Al Grand Palais fino al 22 gennaio 2018

A Parigi Gauguin l’Alchimista

Paul Gauguin, Manao tupapau, 1892, Olio su tela, 92 x 73 cm, Buffalo, Albright-Knox Art Gallery
 

Francesca Grego

16/10/2017

Mondo - Non chiamatelo semplicemente “pittore”: sarebbe riduttivo.
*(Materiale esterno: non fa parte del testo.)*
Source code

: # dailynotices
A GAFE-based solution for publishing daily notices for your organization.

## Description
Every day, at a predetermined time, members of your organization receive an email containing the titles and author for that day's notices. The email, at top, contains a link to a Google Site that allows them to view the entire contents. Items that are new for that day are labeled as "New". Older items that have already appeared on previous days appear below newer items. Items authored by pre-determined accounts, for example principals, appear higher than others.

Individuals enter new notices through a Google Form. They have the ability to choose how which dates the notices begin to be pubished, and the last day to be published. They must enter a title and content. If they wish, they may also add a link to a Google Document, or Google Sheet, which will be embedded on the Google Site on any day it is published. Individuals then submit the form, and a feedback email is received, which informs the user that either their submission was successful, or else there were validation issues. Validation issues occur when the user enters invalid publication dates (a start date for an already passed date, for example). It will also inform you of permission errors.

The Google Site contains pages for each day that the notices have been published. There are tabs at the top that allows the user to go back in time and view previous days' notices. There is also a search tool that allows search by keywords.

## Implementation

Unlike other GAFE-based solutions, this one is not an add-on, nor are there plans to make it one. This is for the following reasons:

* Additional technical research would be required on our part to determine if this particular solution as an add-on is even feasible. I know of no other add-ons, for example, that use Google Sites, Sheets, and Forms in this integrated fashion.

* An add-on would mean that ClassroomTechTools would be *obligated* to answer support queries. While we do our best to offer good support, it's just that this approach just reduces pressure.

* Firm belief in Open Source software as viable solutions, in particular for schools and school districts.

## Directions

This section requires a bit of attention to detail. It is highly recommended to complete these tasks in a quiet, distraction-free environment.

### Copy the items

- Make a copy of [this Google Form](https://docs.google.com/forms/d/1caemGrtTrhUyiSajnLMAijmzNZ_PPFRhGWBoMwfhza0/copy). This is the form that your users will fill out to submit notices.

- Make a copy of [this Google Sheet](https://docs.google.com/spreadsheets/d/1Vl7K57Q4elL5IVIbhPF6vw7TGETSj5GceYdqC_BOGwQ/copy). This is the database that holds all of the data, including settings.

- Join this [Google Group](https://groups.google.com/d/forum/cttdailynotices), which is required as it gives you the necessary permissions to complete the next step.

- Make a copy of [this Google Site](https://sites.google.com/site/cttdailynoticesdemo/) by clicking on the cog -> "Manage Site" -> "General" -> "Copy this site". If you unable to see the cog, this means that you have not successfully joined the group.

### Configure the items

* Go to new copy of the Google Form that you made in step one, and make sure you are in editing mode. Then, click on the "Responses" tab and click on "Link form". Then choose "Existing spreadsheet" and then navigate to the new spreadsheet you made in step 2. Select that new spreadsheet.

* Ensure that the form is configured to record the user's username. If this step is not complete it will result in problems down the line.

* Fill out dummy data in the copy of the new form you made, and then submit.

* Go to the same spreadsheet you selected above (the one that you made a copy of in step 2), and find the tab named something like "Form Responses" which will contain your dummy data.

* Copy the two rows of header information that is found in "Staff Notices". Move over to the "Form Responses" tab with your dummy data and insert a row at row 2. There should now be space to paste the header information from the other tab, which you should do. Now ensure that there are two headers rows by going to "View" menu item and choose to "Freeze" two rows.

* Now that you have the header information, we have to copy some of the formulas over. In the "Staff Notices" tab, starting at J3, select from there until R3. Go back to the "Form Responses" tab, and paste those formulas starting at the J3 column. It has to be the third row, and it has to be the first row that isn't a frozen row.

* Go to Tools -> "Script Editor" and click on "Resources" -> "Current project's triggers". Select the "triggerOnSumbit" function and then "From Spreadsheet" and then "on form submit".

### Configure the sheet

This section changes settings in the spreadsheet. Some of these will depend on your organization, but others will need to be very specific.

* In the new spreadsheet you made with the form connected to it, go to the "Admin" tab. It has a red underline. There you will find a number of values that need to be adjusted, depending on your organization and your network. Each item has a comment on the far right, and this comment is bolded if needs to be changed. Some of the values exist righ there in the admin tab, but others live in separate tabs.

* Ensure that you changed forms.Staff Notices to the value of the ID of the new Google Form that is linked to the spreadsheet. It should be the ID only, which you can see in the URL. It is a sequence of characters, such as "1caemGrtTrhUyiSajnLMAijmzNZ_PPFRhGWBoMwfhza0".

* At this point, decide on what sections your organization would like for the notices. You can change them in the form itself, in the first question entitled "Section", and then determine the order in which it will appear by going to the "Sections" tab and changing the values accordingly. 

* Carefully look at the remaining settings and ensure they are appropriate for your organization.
Nelle sale del Grand Palais più di 100 opere di Paul Gauguin aprono una finestra sulla sua creatività sfaccettata, capace di esprimersi in ceramiche, sculture in legno, stampe, disegni con la stessa passione dedicata a tele e pennelli.
 
All’origine di una produzione tanto varia, non solo una straordinaria versatilità tecnica, ma soprattutto l’attitudine di una personalità libera e inquieta a nutrirsi di ogni stimolo che colpisse la sua immaginazione - dalla Bretagna alla Polinesia, dai fregi antichi alle stampe giapponesi - e di rielaborare il tutto in un’arte sintetica di spiccata personalità, come avrebbe fatto in seguito Pablo Picasso.
 
Un’alchimia dai criteri non sempre chiari, che il percorso della mostra prova a delineare, accompagnando il visitatore sulle orme di Gauguin nella sua “instancabile ricerca dell’ignoto” ai quattro angoli del mondo.
In primo piano, i processi di creazione e le fonti di ispirazione dell’artista, osservati in una prospettiva dinamica, attraverso un ricco corpus di opere per la prima volta indagate nei loro rapporti reciproci.
 
Accanto ai dipinti icona thaitiani, emergono i frutti della passione per l’incisione e la stampa, o delle incursioni nel laboratorio del ceramista parigino Ernest Chaplet, dove Gauguin non si accontenta di decorare gli oggetti già plasmati dal padrone di casa, ma entra da protagonista in ogni fase, cottura compresa.
E poi sculture e oggetti in legno intagliato e dipinto, mostri intarsiati ispirati alle divinità del Pacifico, vasi, piatti, donne dallo sguardo ieratico affacciato su entrambi gli Oceani.
 
Sezioni tematico-cronologiche scandiscono il racconto, a partire dalla “Fabbrica delle Immagini”, dedicata agli esordi sulla scia di Degas e Pissarro, per proseguire con l’esperienza bretone nel “Grand Atelier” e con “Miti e Reinvenzioni”, che fa luce sul lavoro dell’artista sull’immaginario di Thaiti.
L’ultimo capitolo ruota tutto intorno all’ossessione di Gauguin per la decorazione, fino alla sua opera d’arte totale: la casa-atelier di Hiva Oa.
 
E proprio la Maison du Jouir è al centro dell’esperienza immersiva che chiude la mostra: curatissimi ologrammi in 3D premettono infatti al pubblico di entrare nell’ultimo rifugio dell’artista alle Isole Marchesi, luogo d’arte e di delizie che Gauguin costruì e decorò con le proprie mani da cima a fondo.
Superate le inedite statue all’ingresso, ecco le riproduzioni di Degas, Puvis de Chavanne e di Holbein, ma anche di arte egiziana e giapponese, mentre pannelli scolpiti dall’artista si ispirano ai fregi del Partenone e del tempio indonesiano di Borobudur, oltre alle incisioni e alle tele coloratissime.
 
Gauguin l’alchimiste nasce dalla collaborazione del Musée d’Orsay – la cui collezione di lavori di Gauguin è in assoluto tra le più importanti al mondo – con l’Art institut di Chicago, detentore di significativi nuclei di pittura e opere grafiche dell’artista. Sarà in calendario al Grand Palais fino al prossimo 22 gennaio.